[issue37295] Possible optimizations for math.comb()

Tim Peters report at bugs.python.org
Tue Dec 21 14:32:57 EST 2021


Tim Peters <tim at python.org> added the comment:

Clever, Mark! Very nice.

The justification for the shift count isn't self-evident, and appears to me to be an instance of the generalization of Kummer's theorem to multinomial coefficients. I think it would be clearer at first sight to rely instead on that 2**i/(2**j * 2**k) = 2**(i-j-k), which is shallow.

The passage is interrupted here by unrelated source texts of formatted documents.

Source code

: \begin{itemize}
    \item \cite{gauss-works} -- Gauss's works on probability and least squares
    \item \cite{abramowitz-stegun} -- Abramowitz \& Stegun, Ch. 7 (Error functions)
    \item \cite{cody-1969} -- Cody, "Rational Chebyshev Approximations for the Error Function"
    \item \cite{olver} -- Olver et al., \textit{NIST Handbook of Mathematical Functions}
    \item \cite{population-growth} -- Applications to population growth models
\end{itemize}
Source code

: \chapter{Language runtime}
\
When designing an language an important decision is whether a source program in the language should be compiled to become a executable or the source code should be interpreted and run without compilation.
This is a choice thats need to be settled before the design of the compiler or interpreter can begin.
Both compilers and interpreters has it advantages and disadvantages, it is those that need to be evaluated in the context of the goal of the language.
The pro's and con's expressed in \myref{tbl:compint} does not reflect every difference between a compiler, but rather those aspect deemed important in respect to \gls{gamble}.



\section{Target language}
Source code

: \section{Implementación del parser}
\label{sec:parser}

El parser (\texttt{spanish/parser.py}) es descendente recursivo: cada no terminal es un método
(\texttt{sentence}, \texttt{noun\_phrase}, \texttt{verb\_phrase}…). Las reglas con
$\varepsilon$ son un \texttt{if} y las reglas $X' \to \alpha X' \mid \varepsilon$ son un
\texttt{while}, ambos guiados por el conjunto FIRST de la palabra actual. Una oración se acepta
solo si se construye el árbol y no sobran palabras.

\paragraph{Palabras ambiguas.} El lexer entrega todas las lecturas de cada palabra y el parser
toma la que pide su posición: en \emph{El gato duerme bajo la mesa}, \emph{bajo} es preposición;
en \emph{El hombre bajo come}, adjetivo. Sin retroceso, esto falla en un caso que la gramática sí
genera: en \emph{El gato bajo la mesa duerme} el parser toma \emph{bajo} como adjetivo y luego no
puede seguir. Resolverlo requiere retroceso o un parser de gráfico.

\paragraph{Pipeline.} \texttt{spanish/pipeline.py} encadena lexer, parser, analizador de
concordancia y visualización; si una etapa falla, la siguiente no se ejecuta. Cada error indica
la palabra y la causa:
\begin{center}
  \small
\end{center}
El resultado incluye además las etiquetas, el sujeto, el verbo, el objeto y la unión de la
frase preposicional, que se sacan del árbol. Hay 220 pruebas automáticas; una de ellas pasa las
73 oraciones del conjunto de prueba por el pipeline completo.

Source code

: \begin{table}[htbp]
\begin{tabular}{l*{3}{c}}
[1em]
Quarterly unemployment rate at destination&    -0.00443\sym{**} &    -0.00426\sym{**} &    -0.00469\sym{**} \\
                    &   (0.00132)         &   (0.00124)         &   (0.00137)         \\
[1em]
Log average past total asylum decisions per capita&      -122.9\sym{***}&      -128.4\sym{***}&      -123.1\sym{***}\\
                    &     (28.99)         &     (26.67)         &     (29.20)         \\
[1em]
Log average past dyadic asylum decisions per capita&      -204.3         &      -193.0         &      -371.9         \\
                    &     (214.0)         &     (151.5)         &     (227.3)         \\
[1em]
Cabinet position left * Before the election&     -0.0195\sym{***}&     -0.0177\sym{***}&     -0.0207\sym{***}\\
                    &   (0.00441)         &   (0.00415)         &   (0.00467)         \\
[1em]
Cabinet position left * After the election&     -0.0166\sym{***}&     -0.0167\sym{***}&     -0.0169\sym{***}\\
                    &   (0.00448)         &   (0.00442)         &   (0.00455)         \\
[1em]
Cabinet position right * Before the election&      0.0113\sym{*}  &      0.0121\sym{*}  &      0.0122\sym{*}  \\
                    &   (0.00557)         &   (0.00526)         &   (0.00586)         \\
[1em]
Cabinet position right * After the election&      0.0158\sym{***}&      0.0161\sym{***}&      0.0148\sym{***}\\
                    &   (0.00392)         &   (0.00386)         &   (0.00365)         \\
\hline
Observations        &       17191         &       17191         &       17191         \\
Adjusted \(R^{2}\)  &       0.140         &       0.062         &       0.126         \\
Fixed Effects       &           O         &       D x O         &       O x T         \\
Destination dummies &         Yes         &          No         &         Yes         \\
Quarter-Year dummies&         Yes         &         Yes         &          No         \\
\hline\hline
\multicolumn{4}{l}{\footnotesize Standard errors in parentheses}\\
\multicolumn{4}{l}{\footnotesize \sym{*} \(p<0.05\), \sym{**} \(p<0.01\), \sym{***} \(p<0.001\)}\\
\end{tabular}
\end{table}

So here's a minor rewrite doing that instead; it would add 68 bytes to the precomputed static data.

    import math
    # Largest n such that comb(n, k) fits in 64 bits for all k.
    Nmax = 67

    # Express n! % 2**64 as Fodd[n] << Fntz[n] where Fodd[n] is odd.
    Fodd = [] # unsigned 8-byte ints
    Fntz = [] # unsigned 1-byte ints
    for i in range(Nmax + 1):
        f = math.factorial(i)
        lsb = f & -f # isolate least-significant 1 bit
        Fntz.append(lsb.bit_length() - 1)
        Fodd.append((f >> Fntz[-1]) % 2**64)

    Finv = [pow(fodd, -1, 2**64) for fodd in Fodd]

    # All of the above is meant to be precomputed; just static tables in C.

    # Fast comb for small values.
    def comb_small(n, k):
        if not 0 <= k <= n <= Nmax:
            raise ValueError("k or n out of range")
        return ((Fodd[n] * Finv[k] * Finv[n-k] % 2**64)
                << (Fntz[n] - Fntz[k] - Fntz[n-k]))

    # Exhaustive test
    for n in range(Nmax+1):
        for k in range(0, n+1):
            assert comb_small(n, k) == math.comb(n, k)

Since 99.86% of comb() calls in real life are applied to a deck of cards ;-) , it's valuable that Nmax be >= 52.